# Data extracts:

-=-=-

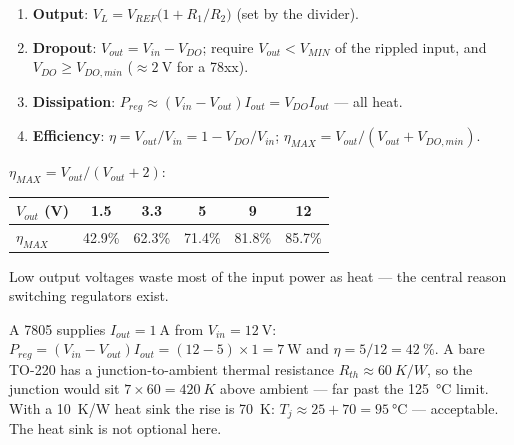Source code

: \documentclass[11pt,a4paper,oneside]{book}
\begin{document}
\begin{protocol}
\begin{enumerate}[leftmargin=1.5cm]
  \item \textbf{Output}: $V_L=V_{REF}\bigl(1+R_1/R_2\bigr)$ (set by the divider).
  \item \textbf{Dropout}: $V_{out}=V_{in}-V_{DO}$; require $V_{out}<V_{MIN}$ of
        the rippled input, and $V_{DO}\ge V_{DO,min}$ ($\approx\qty{2}{\volt}$ for
        a 78xx).
  \item \textbf{Dissipation}: $P_{reg}\approx(V_{in}-V_{out})I_{out}=V_{DO}I_{out}$
        --- all heat.
  \item \textbf{Efficiency}: $\eta=V_{out}/V_{in}=1-V_{DO}/V_{in}$;
        $\eta_{MAX}=V_{out}/(V_{out}+V_{DO,min})$.
\end{enumerate}
\end{protocol}

\begin{wexample}[Efficiency of a 78xx ($V_{DO,min}=\qty{2}{\volt}$)]
$\eta_{MAX}=V_{out}/(V_{out}+2)$:
\begin{center}\small
\begin{tabular}{@{}lccccc@{}}
\toprule
$V_{out}$ (V) & 1.5 & 3.3 & 5 & 9 & 12\\
\midrule
$\eta_{MAX}$ & 42.9\% & 62.3\% & 71.4\% & 81.8\% & 85.7\%\\
\bottomrule
\end{tabular}
\end{center}
Low output voltages waste most of the input power as heat --- the central reason
switching regulators exist.
\end{wexample}

\begin{wexample}
A 7805 supplies $I_{out}=\qty{1}{\ampere}$ from $V_{in}=\qty{12}{\volt}$:
$P_{reg}=(V_{in}-V_{out})I_{out}=(12-5)\times1=\qty{7}{\watt}$ and
$\eta=5/12=\qty{42}{\percent}$. A bare TO-220 has a junction-to-ambient thermal
resistance $R_{th}\approx\qty{60}{K/W}$, so the junction would sit
$7\times60=\qty{420}{K}$ above ambient --- far past the \qty{125}{\celsius}
limit. With a \qty{10}{K/W} heat sink the rise is \qty{70}{K}:
$T_j\approx25+70=\qty{95}{\celsius}$ --- acceptable. The heat sink is not
optional here.
\end{wexample}
\end{document}
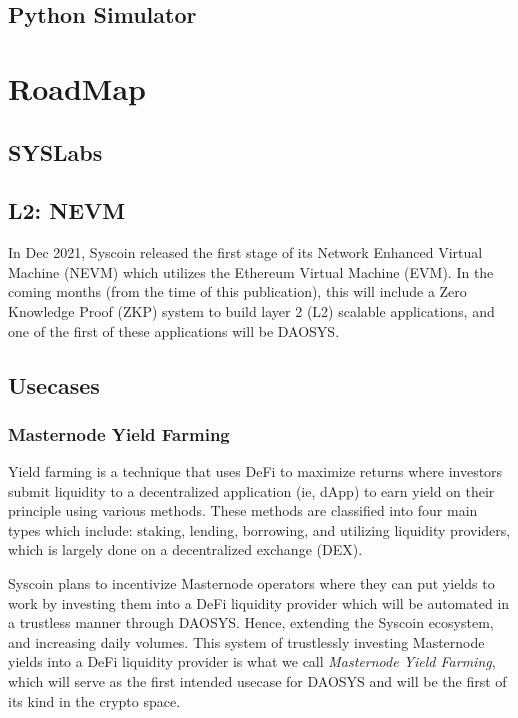 \documentclass[journal,twocolumn,12pt]{ieeesyscoin}
\begin{document}
\subsection{Python Simulator}

\lipsum[2-4]

\section{RoadMap}
\label{sec:roadmap}

\subsection{SYSLabs}

\lipsum[1]

\subsection{L2: NEVM}

In Dec 2021, Syscoin released the first stage of its Network Enhanced Virtual Machine (NEVM) which utilizes the Ethereum Virtual Machine (EVM). In the coming months (from the time of this publication), this will include a Zero Knowledge Proof (ZKP) system to build layer 2 (L2) scalable applications, and one of the first of these applications will be DAOSYS.

\subsection{Usecases}

\subsubsection{Masternode Yield Farming}

Yield farming is a technique that uses DeFi to maximize returns where investors submit liquidity to a decentralized application (ie, dApp) to earn yield on their principle using various methods. These methods are classified into four main types which include: staking, lending, borrowing, and utilizing liquidity providers, which is largely done on a decentralized exchange (DEX). 

Syscoin plans to incentivize Masternode operators where they can put yields to work by investing them into a DeFi liquidity provider which will be automated in a trustless manner through DAOSYS. Hence, extending the Syscoin ecosystem, and increasing daily volumes. This system of trustlessly investing Masternode yields into a DeFi liquidity provider is what we call \textit{Masternode Yield Farming}, which will serve as the first intended usecase for DAOSYS and will be the first of its kind in the crypto space.
\end{document}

-=-=-

# Directions:
Please report every line in the entries above that holds the string "heat".

# Exercise answer:
        --- all heat.
Low output voltages waste most of the input power as heat --- the central reason
limit. With a \qty{10}{K/W} heat sink the rise is \qty{70}{K}:
$T_j\approx25+70=\qty{95}{\celsius}$ --- acceptable. The heat sink is not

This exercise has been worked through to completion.